> **Assignment**
The answer must be every line of the records in which the string "Music" appears.

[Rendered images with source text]
----------

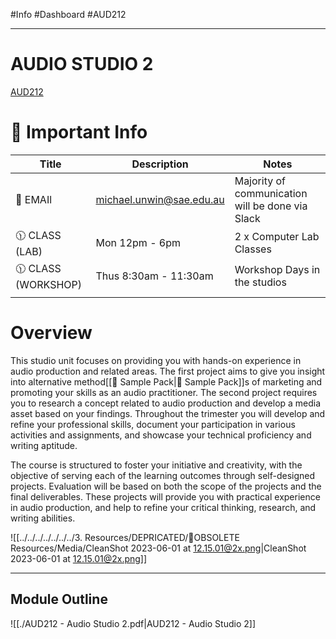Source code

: #Info #Dashboard #AUD212 
- - - 
# AUDIO STUDIO 2
[AUD212](https://is.gd/3CeK0G)

# 📌 Important Info

| Title               | Description              | Notes                                            |
| ------------------- | ------------------------ | ------------------------------------------------ |
| 📧 EMAIl            | michael.unwin@sae.edu.au | Majority of communication will be done via Slack |
| 🕦 CLASS (LAB)      | Mon 12pm - 6pm           | 2 x Computer Lab Classes                         |
| 🕦 CLASS (WORKSHOP) | Thus 8:30am - 11:30am    | Workshop Days in the studios                     |
|                     |                          |                                                  |

# Overview
This studio unit focuses on providing you with hands-on experience in audio production and related areas. The first project aims to give you insight into alternative method[[📌 Sample Pack|📌 Sample Pack]]s of marketing and promoting your skills as an audio practitioner. The second project requires you to research a concept related to audio production and develop a media asset based on your findings. Throughout the trimester you will develop and refine your professional skills, document your participation in various activities and assignments, and showcase your technical proficiency and writing aptitude. 

The course is structured to foster your initiative and creativity, with the objective of serving each of the learning outcomes through self-designed projects. Evaluation will be based on both the scope of the projects and the final deliverables. These projects will provide you with practical experience in audio production, and help to refine your critical thinking, research, and writing abilities.

![[../../../../../../../3. Resources/DEPRICATED/🧹OBSOLETE Resources/Media/CleanShot 2023-06-01 at 12.15.01@2x.png|CleanShot 2023-06-01 at 12.15.01@2x.png]]
- - -
## Module Outline 
![[./AUD212 - Audio Studio 2.pdf|AUD212 - Audio Studio 2]]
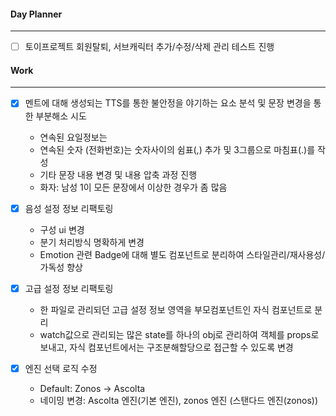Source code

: 
#### Day Planner
---
- [ ] 토이프로젝트 회원탈퇴, 서브캐릭터 추가/수정/삭제 관리 테스트 진행


#### Work
---
- [x] 멘트에 대해 생성되는 TTS를 통한 불안정을 야기하는 요소 분석 및 문장 변경을 통한 부분해소 시도
	- 연속된 요일정보는
	- 연속된 숫자 (전화번호)는 숫자사이의 쉼표(,) 추가 및 3그룹으로 마침표(.)를 작성
	- 기타 문장 내용 변경 및 내용 압축 과정 진행
	- 화자: 남성 1이 모든 문장에서 이상한 경우가 좀 많음

- [x] 음성 설정 정보 리팩토링
	- 구성 ui 변경
	- 분기 처리방식 명확하게 변경 
	- Emotion 관련 Badge에 대해 별도 컴포넌트로 분리하여 스타일관리/재사용성/가독성 향상

- [x] 고급 설정 정보 리팩토링
	- 한 파일로 관리되던 고급 설정 정보 영역을 부모컴포넌트인 자식 컴포넌트로 분리
	- watch값으로 관리되는 많은 state를 하나의 obj로 관리하여 객체를 props로 보내고, 자식 컴포넌트에서는 구조분해할당으로 접근할 수 있도록 변경

- [x] 엔진 선택 로직 수정
	- Default: Zonos -> Ascolta
	- 네이밍 변경: Ascolta 엔진(기본 엔진), zonos 엔진 (스탠다드 엔진(zonos))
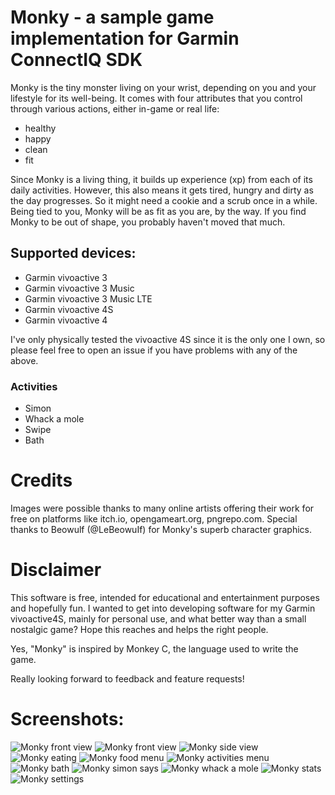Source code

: # Monky - a sample game implementation for Garmin ConnectIQ SDK

Monky is the tiny monster living on your wrist, depending on you and your lifestyle for its well-being.
It comes with four attributes that you control through various actions, either in-game or real life:
- healthy
- happy
- clean
- fit

Since Monky is a living thing, it builds up experience (xp) from each of its daily activities.
However, this also means it gets tired, hungry and dirty as the day progresses. So it might need a cookie and a scrub once in a while.
Being tied to you, Monky will be as fit as you are, by the way. If you find Monky to be out of shape, you probably haven't moved that much.

## Supported devices:
- Garmin vivoactive 3
- Garmin vivoactive 3 Music
- Garmin vivoactive 3 Music LTE
- Garmin vivoactive 4S
- Garmin vivoactive 4

I've only physically tested the vivoactive 4S since it is the only one I own, so please feel free to open an issue if you have problems with any of the above.

### Activities
- Simon
- Whack a mole
- Swipe
- Bath

# Credits
Images were possible thanks to many online artists offering their work for free on platforms like itch.io, opengameart.org, pngrepo.com.
Special thanks to Beowulf (@LeBeowuIf) for Monky's superb character graphics.

# Disclaimer
This software is free, intended for educational and entertainment purposes and hopefully fun.
I wanted to get into developing software for my Garmin vivoactive4S, mainly for personal use, and what better way than a small nostalgic game?
Hope this reaches and helps the right people.

Yes, "Monky" is inspired by Monkey C, the language used to write the game.

Really looking forward to feedback and feature requests!

# Screenshots:
![Monky front view](https://user-images.githubusercontent.com/7191745/84602028-26098000-ae8d-11ea-9aae-219e5ceae105.png)
![Monky front view](https://user-images.githubusercontent.com/7191745/84602031-2efa5180-ae8d-11ea-95f6-9090220b76b3.png)
![Monky side view](https://user-images.githubusercontent.com/7191745/84602035-37528c80-ae8d-11ea-9e82-b8e86eb49bc9.png)
![Monky eating](https://user-images.githubusercontent.com/7191745/84602001-0a05de80-ae8d-11ea-869e-0833619dd228.png)
![Monky food menu](https://user-images.githubusercontent.com/7191745/84602018-1d18ae80-ae8d-11ea-9af7-2ab6ff564321.png)
![Monky activities menu](https://user-images.githubusercontent.com/7191745/84601988-e6db2f00-ae8c-11ea-825a-0e1a85acda01.png)
![Monky bath](https://user-images.githubusercontent.com/7191745/84601998-fbb7c280-ae8c-11ea-9d3f-1d9c9b98d9f6.png)
![Monky simon says](https://user-images.githubusercontent.com/7191745/84602046-4fc2a700-ae8d-11ea-8e2a-25d712a7c2be.png)
![Monky whack a mole](https://user-images.githubusercontent.com/7191745/84602054-61a44a00-ae8d-11ea-8cad-1dcdccdf3b96.png)
![Monky stats](https://user-images.githubusercontent.com/7191745/84602049-581ae200-ae8d-11ea-964d-2e6781e106c2.png)
![Monky settings](https://user-images.githubusercontent.com/7191745/84602042-48030280-ae8d-11ea-8da6-3b8f4fc3bc52.png)

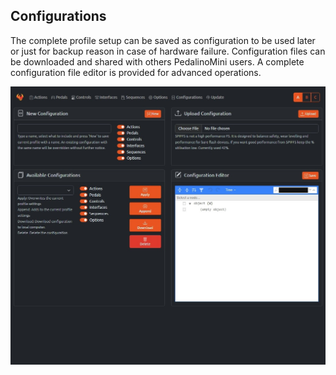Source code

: ## Configurations

The complete profile setup can be saved as configuration to be used later or just for backup reason in case of hardware failure. Configuration files can be downloaded and shared with others PedalinoMini users.
A complete configuration file editor is provided for advanced operations.

![WEBUI CONFIGURATIONS](../assets/webui-configurations.jpeg "Configurations")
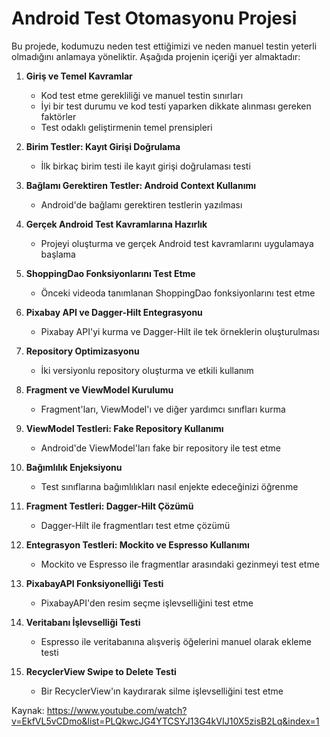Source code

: # Android Test Otomasyonu Projesi

Bu projede, kodumuzu neden test ettiğimizi ve neden manuel testin yeterli olmadığını anlamaya yöneliktir. Aşağıda projenin içeriği yer almaktadır:

1. **Giriş ve Temel Kavramlar**
   - Kod test etme gerekliliği ve manuel testin sınırları
   - İyi bir test durumu ve kod testi yaparken dikkate alınması gereken faktörler
   - Test odaklı geliştirmenin temel prensipleri

2. **Birim Testler: Kayıt Girişi Doğrulama**
   - İlk birkaç birim testi ile kayıt girişi doğrulaması testi

3. **Bağlamı Gerektiren Testler: Android Context Kullanımı**
   - Android'de bağlamı gerektiren testlerin yazılması

4. **Gerçek Android Test Kavramlarına Hazırlık**
   - Projeyi oluşturma ve gerçek Android test kavramlarını uygulamaya başlama

5. **ShoppingDao Fonksiyonlarını Test Etme**
   - Önceki videoda tanımlanan ShoppingDao fonksiyonlarını test etme

6. **Pixabay API ve Dagger-Hilt Entegrasyonu**
   - Pixabay API'yi kurma ve Dagger-Hilt ile tek örneklerin oluşturulması

7. **Repository Optimizasyonu**
   - İki versiyonlu repository oluşturma ve etkili kullanım

8. **Fragment ve ViewModel Kurulumu**
   - Fragment'ları, ViewModel'ı ve diğer yardımcı sınıfları kurma

9. **ViewModel Testleri: Fake Repository Kullanımı**
   - Android'de ViewModel'ları fake bir repository ile test etme

10. **Bağımlılık Enjeksiyonu**
    - Test sınıflarına bağımlılıkları nasıl enjekte edeceğinizi öğrenme

11. **Fragment Testleri: Dagger-Hilt Çözümü**
    - Dagger-Hilt ile fragmentları test etme çözümü

12. **Entegrasyon Testleri: Mockito ve Espresso Kullanımı**
    - Mockito ve Espresso ile fragmentlar arasındaki gezinmeyi test etme

13. **PixabayAPI Fonksiyonelliği Testi**
    - PixabayAPI'den resim seçme işlevselliğini test etme

14. **Veritabanı İşlevselliği Testi**
    - Espresso ile veritabanına alışveriş öğelerini manuel olarak ekleme testi

15. **RecyclerView Swipe to Delete Testi**
    - Bir RecyclerView'ın kaydırarak silme işlevselliğini test etme

Kaynak: https://www.youtube.com/watch?v=EkfVL5vCDmo&list=PLQkwcJG4YTCSYJ13G4kVIJ10X5zisB2Lq&index=1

----------

> **Written response**
- Garmin vivoactive 3 Music
- Garmin vivoactive 3 Music LTE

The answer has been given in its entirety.